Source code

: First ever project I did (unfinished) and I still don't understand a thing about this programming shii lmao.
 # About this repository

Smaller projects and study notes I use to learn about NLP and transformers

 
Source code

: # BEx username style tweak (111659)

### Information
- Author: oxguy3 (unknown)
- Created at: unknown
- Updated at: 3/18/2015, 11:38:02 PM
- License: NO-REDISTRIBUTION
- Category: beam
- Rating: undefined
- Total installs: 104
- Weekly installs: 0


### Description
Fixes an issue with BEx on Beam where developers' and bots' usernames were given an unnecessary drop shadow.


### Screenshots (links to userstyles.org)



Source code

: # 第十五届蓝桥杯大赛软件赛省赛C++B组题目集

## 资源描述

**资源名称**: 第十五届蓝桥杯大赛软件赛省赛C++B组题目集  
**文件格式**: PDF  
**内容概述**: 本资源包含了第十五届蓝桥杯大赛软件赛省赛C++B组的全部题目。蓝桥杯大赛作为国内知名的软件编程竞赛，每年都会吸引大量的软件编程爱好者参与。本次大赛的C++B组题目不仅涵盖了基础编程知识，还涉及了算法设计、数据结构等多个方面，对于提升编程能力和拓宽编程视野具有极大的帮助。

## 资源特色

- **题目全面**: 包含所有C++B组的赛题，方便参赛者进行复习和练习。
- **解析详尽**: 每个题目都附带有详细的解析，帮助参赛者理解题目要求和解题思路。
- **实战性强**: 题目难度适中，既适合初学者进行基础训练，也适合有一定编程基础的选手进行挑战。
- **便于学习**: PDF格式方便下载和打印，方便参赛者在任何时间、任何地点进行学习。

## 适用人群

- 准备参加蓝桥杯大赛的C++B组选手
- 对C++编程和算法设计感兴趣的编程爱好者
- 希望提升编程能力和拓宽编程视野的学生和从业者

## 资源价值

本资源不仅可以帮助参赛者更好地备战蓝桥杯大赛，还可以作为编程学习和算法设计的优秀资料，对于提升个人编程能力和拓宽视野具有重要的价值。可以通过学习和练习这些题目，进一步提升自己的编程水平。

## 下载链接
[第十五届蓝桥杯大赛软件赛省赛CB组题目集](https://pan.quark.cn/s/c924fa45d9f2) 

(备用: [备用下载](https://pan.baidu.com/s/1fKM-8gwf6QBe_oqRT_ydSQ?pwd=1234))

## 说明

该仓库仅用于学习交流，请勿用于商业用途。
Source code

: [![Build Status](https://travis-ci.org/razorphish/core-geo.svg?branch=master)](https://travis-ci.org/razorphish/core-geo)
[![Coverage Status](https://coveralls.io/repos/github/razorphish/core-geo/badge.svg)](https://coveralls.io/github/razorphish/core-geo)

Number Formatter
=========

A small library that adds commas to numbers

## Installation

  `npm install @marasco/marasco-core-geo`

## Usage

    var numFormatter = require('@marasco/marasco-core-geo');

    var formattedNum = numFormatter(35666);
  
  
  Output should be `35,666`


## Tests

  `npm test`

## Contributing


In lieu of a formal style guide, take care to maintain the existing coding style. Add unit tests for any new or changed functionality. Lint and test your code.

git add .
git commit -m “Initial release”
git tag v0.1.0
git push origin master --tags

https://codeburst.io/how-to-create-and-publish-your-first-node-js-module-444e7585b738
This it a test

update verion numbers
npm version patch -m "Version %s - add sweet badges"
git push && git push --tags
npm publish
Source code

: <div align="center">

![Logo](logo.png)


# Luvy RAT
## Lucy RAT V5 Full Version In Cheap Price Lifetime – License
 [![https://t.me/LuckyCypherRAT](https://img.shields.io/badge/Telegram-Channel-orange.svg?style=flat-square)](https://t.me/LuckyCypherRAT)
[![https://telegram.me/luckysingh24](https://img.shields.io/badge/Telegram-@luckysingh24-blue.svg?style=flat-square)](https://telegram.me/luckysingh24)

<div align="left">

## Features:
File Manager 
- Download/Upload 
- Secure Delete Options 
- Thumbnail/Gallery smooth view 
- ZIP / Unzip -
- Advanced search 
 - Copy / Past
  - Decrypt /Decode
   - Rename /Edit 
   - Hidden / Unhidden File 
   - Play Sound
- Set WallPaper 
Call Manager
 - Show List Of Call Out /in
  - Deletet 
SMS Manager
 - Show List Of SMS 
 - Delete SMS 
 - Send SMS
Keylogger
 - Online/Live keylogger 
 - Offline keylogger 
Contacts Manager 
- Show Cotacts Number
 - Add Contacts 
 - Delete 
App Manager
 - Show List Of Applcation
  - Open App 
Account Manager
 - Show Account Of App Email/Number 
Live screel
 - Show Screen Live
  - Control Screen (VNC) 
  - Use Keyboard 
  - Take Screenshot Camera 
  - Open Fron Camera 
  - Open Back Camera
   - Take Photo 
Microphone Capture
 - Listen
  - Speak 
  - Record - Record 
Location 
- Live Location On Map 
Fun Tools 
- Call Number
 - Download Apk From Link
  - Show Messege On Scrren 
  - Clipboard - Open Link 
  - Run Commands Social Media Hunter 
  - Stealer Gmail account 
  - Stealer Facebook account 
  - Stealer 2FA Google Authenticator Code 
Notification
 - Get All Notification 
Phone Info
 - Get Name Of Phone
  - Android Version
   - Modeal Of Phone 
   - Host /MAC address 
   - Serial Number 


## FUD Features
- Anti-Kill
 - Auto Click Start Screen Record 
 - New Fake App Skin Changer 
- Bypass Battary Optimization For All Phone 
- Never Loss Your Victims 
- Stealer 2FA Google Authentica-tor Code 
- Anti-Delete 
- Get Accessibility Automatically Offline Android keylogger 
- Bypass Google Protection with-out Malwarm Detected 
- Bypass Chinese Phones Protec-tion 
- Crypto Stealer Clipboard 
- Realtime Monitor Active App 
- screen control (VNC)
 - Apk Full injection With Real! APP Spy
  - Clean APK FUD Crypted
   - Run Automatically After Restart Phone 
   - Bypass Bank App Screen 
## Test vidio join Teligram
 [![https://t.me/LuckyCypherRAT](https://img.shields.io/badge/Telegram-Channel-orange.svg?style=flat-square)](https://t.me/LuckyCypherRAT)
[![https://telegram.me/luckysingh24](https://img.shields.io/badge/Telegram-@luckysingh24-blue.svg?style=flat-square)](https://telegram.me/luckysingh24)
- - -
# Problem details
An exact copy of the lines above, from the one containing "- Delete SMS" down to the one containing "- Call Number" and including both, is the whole answer; retype it and nothing else.

# Result of this exercise
 - Delete SMS 
 - Send SMS
Keylogger
 - Online/Live keylogger 
 - Offline keylogger 
Contacts Manager 
- Show Cotacts Number
 - Add Contacts 
 - Delete 
App Manager
 - Show List Of Applcation
  - Open App 
Account Manager
 - Show Account Of App Email/Number 
Live screel
 - Show Screen Live
  - Control Screen (VNC) 
  - Use Keyboard 
  - Take Screenshot Camera 
  - Open Fron Camera 
  - Open Back Camera
   - Take Photo 
Microphone Capture
 - Listen
  - Speak 
  - Record - Record 
Location 
- Live Location On Map 
Fun Tools 
- Call Number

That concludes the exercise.